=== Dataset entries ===
BEGIN

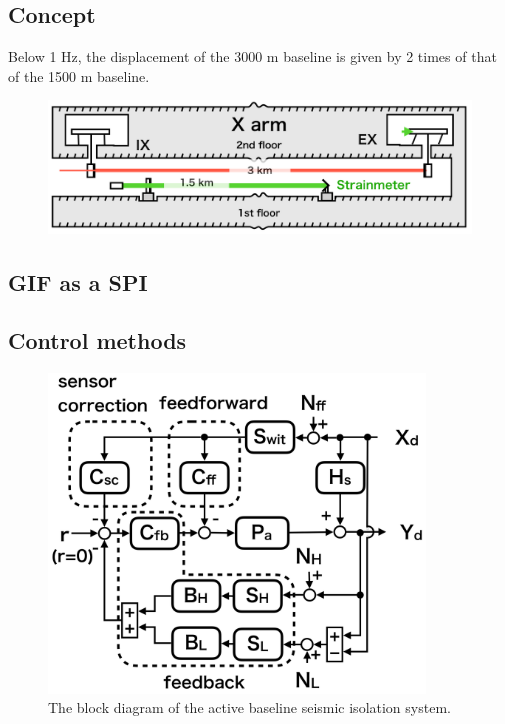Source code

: \subsection{Concept}


Below 1 Hz, the displacement of the 3000 m baseline is given by 2 times of that of the 1500 m baseline.

\begin{figure}[h]
  \begin{center}   
    \includegraphics[width=14cm]{./img_chap5/img512.png}
    \caption{} \label{img:img512}
  \end{center}
\end{figure}



\subsection{GIF as a SPI}


\subsection{Control methods}
\begin{figure}[h]
  \begin{center}   
    \includegraphics[width=10cm]{./img_chap5/img511.png}
    \caption{The block diagram of the active baseline seismic isolation system.} \label{img:img511}
  \end{center}
\end{figure}

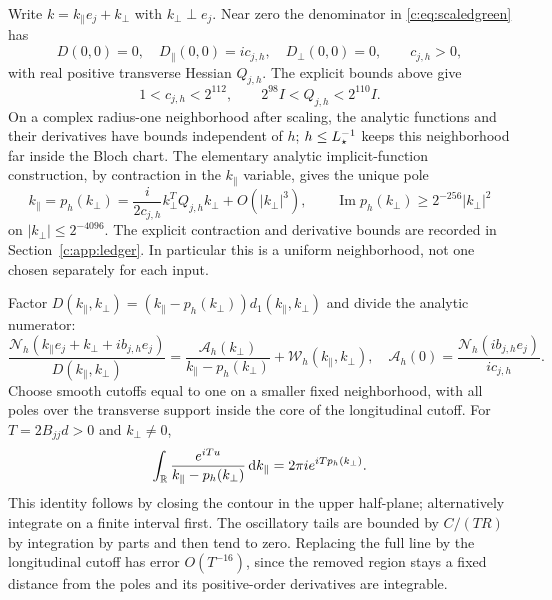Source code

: Write $k=k_\parallel e_j+k_\perp$ with $k_\perp\perp e_j$. Near zero the denominator in
\eqref{c:eq:scaledgreen} has
\[
 D(0,0)=0,\quad D_\parallel(0,0)=ic_{j,h},\quad D_\perp(0,0)=0,
 \qquad c_{j,h}>0,
\]
with real positive transverse Hessian $Q_{j,h}$. The explicit bounds
above give
\begin{equation}
 1<c_{j,h}<2^{112},\qquad
 2^{98}I<Q_{j,h}<2^{110}I.                            \label{c:eq:polebounds}
\end{equation}
On a complex radius-one neighborhood after scaling, the analytic
functions and their derivatives have bounds independent of $h$;
$h\le\Ls^{-1}$ keeps this neighborhood far inside the Bloch chart.
The elementary analytic implicit-function construction, by contraction
in the $k_\parallel$ variable, gives the unique pole
\begin{equation}
 k_\parallel=p_h(k_\perp)=\frac{i}{2c_{j,h}}k_\perp^TQ_{j,h}k_\perp+O(|k_\perp|^3),
 \qquad \operatorname{Im}p_h(k_\perp)\ge2^{-256}|k_\perp|^2
                                                               \label{c:eq:pole}
\end{equation}
on $|k_\perp|\le2^{-4096}$. The explicit contraction and derivative bounds
are recorded in Section~\ref{c:app:ledger}. In particular this is a
uniform neighborhood, not one chosen separately for each input.

Factor $D(k_\parallel,k_\perp)=(k_\parallel-p_h(k_\perp))d_1(k_\parallel,k_\perp)$ and divide the analytic numerator:
\[
 \frac{\mathcal N_h(k_\parallel e_j+k_\perp+ib_{j,h}e_j)}{D(k_\parallel,k_\perp)}
   =\frac{\mathcal A_h(k_\perp)}{k_\parallel-p_h(k_\perp)}+\mathcal W_h(k_\parallel,k_\perp),
 \quad \mathcal A_h(0)=\frac{\mathcal N_h(ib_{j,h}e_j)}{ic_{j,h}}.
\]
Choose smooth cutoffs equal to one on a smaller fixed neighborhood,
with all poles over the transverse support inside the core of the
longitudinal cutoff. For $T=2B_{jj}d>0$ and $k_\perp\ne0$,
\[
 \int_{\R}\frac{e^{iTu}}{k_\parallel-p_h(k_\perp)}\dd k_\parallel=2\pi i e^{iTp_h(k_\perp)}.
\]
This identity follows by closing the contour in the upper half-plane;
alternatively integrate on a finite interval first. The oscillatory
tails are bounded by $C/(TR)$ by integration by parts and then tend
to zero. Replacing the full line by the longitudinal cutoff has error
$O(T^{-16})$, since the removed region stays a fixed distance from the
poles and its positive-order derivatives are integrable.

END

=== TASK PROMPT ===
When you copy the data, keep every line exact and drop the pictures.

=== SOLUTION TO THIS TASK ===
Source code

: \subsection{Concept}


Below 1 Hz, the displacement of the 3000 m baseline is given by 2 times of that of the 1500 m baseline.

\begin{figure}[h]
  \begin{center}   
    \includegraphics[width=14cm]{./img_chap5/img512.png}
    \caption{} \label{img:img512}
  \end{center}
\end{figure}



\subsection{GIF as a SPI}


\subsection{Control methods}
\begin{figure}[h]
  \begin{center}   
    \includegraphics[width=10cm]{./img_chap5/img511.png}
    \caption{The block diagram of the active baseline seismic isolation system.} \label{img:img511}
  \end{center}
\end{figure}

Source code

: Write $k=k_\parallel e_j+k_\perp$ with $k_\perp\perp e_j$. Near zero the denominator in
\eqref{c:eq:scaledgreen} has
\[
 D(0,0)=0,\quad D_\parallel(0,0)=ic_{j,h},\quad D_\perp(0,0)=0,
 \qquad c_{j,h}>0,
\]
with real positive transverse Hessian $Q_{j,h}$. The explicit bounds
above give
\begin{equation}
 1<c_{j,h}<2^{112},\qquad
 2^{98}I<Q_{j,h}<2^{110}I.                            \label{c:eq:polebounds}
\end{equation}
On a complex radius-one neighborhood after scaling, the analytic
functions and their derivatives have bounds independent of $h$;
$h\le\Ls^{-1}$ keeps this neighborhood far inside the Bloch chart.
The elementary analytic implicit-function construction, by contraction
in the $k_\parallel$ variable, gives the unique pole
\begin{equation}
 k_\parallel=p_h(k_\perp)=\frac{i}{2c_{j,h}}k_\perp^TQ_{j,h}k_\perp+O(|k_\perp|^3),
 \qquad \operatorname{Im}p_h(k_\perp)\ge2^{-256}|k_\perp|^2
                                                               \label{c:eq:pole}
\end{equation}
on $|k_\perp|\le2^{-4096}$. The explicit contraction and derivative bounds
are recorded in Section~\ref{c:app:ledger}. In particular this is a
uniform neighborhood, not one chosen separately for each input.

Factor $D(k_\parallel,k_\perp)=(k_\parallel-p_h(k_\perp))d_1(k_\parallel,k_\perp)$ and divide the analytic numerator:
\[
 \frac{\mathcal N_h(k_\parallel e_j+k_\perp+ib_{j,h}e_j)}{D(k_\parallel,k_\perp)}
   =\frac{\mathcal A_h(k_\perp)}{k_\parallel-p_h(k_\perp)}+\mathcal W_h(k_\parallel,k_\perp),
 \quad \mathcal A_h(0)=\frac{\mathcal N_h(ib_{j,h}e_j)}{ic_{j,h}}.
\]
Choose smooth cutoffs equal to one on a smaller fixed neighborhood,
with all poles over the transverse support inside the core of the
longitudinal cutoff. For $T=2B_{jj}d>0$ and $k_\perp\ne0$,
\[
 \int_{\R}\frac{e^{iTu}}{k_\parallel-p_h(k_\perp)}\dd k_\parallel=2\pi i e^{iTp_h(k_\perp)}.
\]
This identity follows by closing the contour in the upper half-plane;
alternatively integrate on a finite interval first. The oscillatory
tails are bounded by $C/(TR)$ by integration by parts and then tend
to zero. Replacing the full line by the longitudinal cutoff has error
$O(T^{-16})$, since the removed region stays a fixed distance from the
poles and its positive-order derivatives are integrable.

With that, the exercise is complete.